→ **EXERCISE**
Copy the lines exactly as they appear, starting with the first line of the records and ending with the line that contains "- Open n (eg.".

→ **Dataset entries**
>>
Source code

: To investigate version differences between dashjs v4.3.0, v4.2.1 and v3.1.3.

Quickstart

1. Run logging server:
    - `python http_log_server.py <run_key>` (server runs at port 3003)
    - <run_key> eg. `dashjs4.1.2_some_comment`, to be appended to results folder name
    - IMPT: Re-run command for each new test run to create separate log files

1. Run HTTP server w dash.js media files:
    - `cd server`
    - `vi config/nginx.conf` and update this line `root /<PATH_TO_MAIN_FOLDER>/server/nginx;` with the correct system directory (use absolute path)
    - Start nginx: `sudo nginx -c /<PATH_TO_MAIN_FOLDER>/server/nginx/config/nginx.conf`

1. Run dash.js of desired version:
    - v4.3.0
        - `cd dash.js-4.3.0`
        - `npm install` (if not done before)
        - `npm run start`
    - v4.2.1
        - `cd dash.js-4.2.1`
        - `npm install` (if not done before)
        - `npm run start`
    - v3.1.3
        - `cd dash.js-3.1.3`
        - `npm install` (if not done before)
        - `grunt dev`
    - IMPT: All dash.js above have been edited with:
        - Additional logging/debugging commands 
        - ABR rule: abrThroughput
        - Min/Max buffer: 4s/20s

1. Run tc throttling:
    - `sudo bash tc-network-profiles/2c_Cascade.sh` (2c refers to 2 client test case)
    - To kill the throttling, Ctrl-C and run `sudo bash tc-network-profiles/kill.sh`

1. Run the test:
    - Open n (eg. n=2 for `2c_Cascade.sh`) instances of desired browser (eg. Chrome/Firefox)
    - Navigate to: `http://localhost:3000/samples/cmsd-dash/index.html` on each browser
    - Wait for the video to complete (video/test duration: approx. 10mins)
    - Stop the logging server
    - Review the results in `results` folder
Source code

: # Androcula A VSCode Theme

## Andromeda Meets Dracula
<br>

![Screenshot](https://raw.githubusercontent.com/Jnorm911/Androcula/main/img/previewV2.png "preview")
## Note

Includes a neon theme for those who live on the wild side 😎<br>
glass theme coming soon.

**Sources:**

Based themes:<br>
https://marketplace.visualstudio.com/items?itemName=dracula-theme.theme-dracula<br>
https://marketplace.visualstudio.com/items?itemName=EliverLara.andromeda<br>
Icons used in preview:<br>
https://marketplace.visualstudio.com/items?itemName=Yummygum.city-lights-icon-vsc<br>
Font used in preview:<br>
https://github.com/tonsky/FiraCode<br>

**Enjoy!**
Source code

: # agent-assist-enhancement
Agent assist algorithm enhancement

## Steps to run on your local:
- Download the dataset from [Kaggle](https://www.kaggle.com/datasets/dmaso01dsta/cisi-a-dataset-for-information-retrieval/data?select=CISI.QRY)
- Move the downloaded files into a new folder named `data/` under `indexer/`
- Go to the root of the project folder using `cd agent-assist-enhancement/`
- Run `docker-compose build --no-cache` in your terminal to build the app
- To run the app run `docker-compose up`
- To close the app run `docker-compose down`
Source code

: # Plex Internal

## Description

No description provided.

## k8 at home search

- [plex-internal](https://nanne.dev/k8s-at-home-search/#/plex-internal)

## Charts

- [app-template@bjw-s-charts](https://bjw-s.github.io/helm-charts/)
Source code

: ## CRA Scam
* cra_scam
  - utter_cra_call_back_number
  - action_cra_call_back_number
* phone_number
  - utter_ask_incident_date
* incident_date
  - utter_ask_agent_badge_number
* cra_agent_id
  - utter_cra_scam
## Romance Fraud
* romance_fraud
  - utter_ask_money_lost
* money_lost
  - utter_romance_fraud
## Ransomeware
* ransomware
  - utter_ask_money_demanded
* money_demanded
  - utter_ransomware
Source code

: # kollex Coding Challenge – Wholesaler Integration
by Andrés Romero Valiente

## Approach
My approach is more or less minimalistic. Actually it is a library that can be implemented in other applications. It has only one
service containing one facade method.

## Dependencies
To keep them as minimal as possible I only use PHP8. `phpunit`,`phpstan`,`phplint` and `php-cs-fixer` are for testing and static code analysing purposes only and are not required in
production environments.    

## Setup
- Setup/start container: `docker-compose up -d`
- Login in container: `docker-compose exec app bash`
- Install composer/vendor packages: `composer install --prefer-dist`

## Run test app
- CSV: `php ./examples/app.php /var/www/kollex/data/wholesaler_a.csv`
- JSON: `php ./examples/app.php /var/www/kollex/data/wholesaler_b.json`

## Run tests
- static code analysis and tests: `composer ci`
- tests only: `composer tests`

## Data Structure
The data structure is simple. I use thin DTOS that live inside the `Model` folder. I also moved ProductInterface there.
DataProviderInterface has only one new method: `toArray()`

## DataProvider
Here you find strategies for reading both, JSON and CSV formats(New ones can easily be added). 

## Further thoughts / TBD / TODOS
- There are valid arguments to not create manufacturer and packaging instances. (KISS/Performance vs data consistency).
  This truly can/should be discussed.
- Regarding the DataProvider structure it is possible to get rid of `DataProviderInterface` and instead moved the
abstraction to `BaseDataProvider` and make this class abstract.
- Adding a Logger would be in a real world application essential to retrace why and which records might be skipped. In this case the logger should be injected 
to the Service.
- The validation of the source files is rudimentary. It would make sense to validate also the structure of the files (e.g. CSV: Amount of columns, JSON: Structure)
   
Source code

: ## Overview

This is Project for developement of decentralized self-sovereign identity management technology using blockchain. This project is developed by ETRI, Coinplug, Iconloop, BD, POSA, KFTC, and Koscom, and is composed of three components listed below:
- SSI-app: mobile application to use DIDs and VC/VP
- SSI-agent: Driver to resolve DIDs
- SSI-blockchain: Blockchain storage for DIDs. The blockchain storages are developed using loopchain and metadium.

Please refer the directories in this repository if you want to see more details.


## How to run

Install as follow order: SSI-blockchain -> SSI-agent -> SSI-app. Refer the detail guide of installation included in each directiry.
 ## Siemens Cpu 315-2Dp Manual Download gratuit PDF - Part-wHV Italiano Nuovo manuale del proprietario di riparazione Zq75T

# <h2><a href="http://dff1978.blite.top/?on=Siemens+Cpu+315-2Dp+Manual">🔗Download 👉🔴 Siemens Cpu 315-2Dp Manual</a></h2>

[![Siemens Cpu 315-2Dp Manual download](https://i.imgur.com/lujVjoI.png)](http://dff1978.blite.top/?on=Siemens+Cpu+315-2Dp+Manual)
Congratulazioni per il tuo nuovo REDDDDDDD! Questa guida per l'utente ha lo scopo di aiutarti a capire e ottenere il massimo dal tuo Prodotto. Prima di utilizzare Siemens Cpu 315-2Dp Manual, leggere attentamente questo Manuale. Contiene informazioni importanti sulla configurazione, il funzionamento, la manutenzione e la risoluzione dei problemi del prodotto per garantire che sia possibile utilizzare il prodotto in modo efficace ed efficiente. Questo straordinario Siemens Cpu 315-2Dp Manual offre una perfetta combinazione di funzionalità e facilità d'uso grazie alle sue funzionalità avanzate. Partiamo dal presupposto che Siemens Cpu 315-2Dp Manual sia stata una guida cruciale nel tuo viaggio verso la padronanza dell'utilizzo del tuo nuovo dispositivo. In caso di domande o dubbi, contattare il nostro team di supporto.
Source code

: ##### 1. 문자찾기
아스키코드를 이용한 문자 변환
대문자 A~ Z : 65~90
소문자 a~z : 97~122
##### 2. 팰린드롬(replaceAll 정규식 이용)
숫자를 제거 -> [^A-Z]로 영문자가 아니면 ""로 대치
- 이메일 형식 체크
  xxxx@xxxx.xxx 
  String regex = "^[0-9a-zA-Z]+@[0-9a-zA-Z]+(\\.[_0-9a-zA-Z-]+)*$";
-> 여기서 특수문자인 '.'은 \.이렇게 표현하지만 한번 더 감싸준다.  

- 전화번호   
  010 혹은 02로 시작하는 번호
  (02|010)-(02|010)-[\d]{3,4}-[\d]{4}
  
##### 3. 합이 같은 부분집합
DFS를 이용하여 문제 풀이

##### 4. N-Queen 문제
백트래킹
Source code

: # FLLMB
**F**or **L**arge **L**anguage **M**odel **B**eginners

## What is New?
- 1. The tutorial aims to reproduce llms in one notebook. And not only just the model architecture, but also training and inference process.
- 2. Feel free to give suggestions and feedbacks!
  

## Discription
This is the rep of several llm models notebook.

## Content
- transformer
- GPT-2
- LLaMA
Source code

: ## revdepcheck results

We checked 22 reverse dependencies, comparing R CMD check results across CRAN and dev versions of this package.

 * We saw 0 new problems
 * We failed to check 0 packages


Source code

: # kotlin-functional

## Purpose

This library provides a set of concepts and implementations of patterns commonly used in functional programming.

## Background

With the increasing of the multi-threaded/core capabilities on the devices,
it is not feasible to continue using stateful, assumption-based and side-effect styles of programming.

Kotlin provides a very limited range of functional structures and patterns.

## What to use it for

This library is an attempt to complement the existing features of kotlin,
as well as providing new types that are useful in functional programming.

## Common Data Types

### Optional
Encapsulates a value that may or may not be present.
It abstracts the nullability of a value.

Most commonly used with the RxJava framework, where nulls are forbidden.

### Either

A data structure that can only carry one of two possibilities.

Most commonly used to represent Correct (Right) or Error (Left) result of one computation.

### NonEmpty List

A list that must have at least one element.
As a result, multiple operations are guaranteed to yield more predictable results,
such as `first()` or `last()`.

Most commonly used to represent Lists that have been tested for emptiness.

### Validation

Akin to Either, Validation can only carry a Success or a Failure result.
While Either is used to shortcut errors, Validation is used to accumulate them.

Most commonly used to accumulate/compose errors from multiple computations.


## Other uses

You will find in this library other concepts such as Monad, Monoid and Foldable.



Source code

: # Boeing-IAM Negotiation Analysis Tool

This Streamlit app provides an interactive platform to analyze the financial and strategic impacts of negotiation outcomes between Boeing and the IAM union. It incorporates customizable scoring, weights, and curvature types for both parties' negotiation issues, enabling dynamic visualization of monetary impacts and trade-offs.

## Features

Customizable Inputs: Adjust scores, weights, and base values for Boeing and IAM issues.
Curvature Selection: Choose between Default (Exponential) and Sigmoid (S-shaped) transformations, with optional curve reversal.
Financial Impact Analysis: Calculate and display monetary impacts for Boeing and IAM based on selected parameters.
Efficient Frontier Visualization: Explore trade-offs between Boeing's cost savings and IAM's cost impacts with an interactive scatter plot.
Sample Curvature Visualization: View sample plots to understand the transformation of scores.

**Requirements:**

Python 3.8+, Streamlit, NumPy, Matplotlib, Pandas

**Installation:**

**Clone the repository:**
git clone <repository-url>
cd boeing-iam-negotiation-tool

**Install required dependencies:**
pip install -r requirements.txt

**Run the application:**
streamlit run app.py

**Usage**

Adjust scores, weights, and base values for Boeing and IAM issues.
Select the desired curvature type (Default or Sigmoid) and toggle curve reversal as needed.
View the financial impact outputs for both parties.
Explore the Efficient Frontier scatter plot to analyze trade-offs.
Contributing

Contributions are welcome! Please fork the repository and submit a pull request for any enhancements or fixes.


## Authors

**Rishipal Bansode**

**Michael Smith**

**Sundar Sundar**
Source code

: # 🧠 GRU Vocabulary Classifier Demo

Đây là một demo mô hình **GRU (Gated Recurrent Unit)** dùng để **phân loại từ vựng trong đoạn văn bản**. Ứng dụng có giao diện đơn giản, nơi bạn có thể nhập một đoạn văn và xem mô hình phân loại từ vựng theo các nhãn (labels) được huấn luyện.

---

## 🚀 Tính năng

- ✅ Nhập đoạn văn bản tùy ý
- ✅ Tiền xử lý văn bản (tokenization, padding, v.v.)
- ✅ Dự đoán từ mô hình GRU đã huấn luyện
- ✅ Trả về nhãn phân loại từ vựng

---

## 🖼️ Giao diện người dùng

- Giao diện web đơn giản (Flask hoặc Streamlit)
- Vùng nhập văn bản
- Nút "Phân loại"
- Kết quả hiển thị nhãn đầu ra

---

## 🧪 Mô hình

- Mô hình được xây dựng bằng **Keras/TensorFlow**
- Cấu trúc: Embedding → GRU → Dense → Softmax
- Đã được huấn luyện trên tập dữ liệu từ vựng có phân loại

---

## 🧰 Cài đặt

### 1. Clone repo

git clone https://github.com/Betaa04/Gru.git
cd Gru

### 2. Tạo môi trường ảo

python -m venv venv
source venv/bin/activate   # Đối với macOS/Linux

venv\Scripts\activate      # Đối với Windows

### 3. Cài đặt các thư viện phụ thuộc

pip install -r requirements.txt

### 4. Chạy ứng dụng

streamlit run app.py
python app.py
<<
→ **TASK ANSWER**
Source code

: To investigate version differences between dashjs v4.3.0, v4.2.1 and v3.1.3.

Quickstart

1. Run logging server:
    - `python http_log_server.py <run_key>` (server runs at port 3003)
    - <run_key> eg. `dashjs4.1.2_some_comment`, to be appended to results folder name
    - IMPT: Re-run command for each new test run to create separate log files

1. Run HTTP server w dash.js media files:
    - `cd server`
    - `vi config/nginx.conf` and update this line `root /<PATH_TO_MAIN_FOLDER>/server/nginx;` with the correct system directory (use absolute path)
    - Start nginx: `sudo nginx -c /<PATH_TO_MAIN_FOLDER>/server/nginx/config/nginx.conf`

1. Run dash.js of desired version:
    - v4.3.0
        - `cd dash.js-4.3.0`
        - `npm install` (if not done before)
        - `npm run start`
    - v4.2.1
        - `cd dash.js-4.2.1`
        - `npm install` (if not done before)
        - `npm run start`
    - v3.1.3
        - `cd dash.js-3.1.3`
        - `npm install` (if not done before)
        - `grunt dev`
    - IMPT: All dash.js above have been edited with:
        - Additional logging/debugging commands 
        - ABR rule: abrThroughput
        - Min/Max buffer: 4s/20s

1. Run tc throttling:
    - `sudo bash tc-network-profiles/2c_Cascade.sh` (2c refers to 2 client test case)
    - To kill the throttling, Ctrl-C and run `sudo bash tc-network-profiles/kill.sh`

1. Run the test:
    - Open n (eg. n=2 for `2c_Cascade.sh`) instances of desired browser (eg. Chrome/Firefox)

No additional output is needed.